- [What you should do]: Please output the data below exactly as given, starting at its first line and stopping after the line that contains "slutit med dem.".

- [Source material]:
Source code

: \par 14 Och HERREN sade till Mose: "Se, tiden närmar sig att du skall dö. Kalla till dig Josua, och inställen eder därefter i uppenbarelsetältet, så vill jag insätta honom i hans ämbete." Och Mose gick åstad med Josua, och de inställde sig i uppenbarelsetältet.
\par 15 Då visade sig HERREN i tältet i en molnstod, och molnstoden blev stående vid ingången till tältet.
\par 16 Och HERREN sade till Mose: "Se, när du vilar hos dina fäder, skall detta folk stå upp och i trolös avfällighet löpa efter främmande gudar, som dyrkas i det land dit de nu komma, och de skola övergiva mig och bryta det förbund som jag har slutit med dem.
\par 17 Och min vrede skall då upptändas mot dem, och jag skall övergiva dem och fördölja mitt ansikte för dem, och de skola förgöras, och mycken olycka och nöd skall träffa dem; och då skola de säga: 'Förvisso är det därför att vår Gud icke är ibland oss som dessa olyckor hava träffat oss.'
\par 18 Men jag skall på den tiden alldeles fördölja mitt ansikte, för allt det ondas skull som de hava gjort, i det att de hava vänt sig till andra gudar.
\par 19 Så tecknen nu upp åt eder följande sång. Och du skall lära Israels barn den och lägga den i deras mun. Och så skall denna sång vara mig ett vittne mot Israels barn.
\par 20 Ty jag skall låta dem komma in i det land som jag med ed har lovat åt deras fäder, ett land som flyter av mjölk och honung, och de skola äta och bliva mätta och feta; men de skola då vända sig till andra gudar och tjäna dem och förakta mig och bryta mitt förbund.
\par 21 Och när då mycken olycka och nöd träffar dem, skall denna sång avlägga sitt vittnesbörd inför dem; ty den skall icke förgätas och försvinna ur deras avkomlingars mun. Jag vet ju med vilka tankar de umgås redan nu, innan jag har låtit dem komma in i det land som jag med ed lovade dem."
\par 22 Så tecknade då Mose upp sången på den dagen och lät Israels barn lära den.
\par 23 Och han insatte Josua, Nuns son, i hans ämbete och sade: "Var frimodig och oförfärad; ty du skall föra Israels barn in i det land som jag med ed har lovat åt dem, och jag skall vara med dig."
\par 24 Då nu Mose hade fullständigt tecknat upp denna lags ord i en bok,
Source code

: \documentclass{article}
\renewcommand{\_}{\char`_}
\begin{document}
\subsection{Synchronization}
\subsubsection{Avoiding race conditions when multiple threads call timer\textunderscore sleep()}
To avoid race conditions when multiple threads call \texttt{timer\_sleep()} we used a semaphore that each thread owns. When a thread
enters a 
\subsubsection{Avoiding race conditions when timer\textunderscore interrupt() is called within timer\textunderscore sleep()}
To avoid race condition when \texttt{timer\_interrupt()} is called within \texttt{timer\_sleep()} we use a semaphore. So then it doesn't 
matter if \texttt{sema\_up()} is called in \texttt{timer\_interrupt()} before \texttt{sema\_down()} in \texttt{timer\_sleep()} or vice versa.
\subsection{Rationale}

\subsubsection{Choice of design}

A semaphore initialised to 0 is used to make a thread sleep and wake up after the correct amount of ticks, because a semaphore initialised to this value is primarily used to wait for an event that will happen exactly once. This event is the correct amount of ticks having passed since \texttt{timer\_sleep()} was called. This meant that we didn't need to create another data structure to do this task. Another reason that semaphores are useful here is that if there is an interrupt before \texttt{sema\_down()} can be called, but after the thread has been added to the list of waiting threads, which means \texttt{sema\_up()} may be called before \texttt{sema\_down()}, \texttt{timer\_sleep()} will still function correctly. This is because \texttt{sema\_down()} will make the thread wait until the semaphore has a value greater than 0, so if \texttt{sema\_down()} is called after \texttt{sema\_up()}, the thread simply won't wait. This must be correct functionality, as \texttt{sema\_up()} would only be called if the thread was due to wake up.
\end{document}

- [Response]:
Source code

: \par 14 Och HERREN sade till Mose: "Se, tiden närmar sig att du skall dö. Kalla till dig Josua, och inställen eder därefter i uppenbarelsetältet, så vill jag insätta honom i hans ämbete." Och Mose gick åstad med Josua, och de inställde sig i uppenbarelsetältet.
\par 15 Då visade sig HERREN i tältet i en molnstod, och molnstoden blev stående vid ingången till tältet.
\par 16 Och HERREN sade till Mose: "Se, när du vilar hos dina fäder, skall detta folk stå upp och i trolös avfällighet löpa efter främmande gudar, som dyrkas i det land dit de nu komma, och de skola övergiva mig och bryta det förbund som jag har slutit med dem.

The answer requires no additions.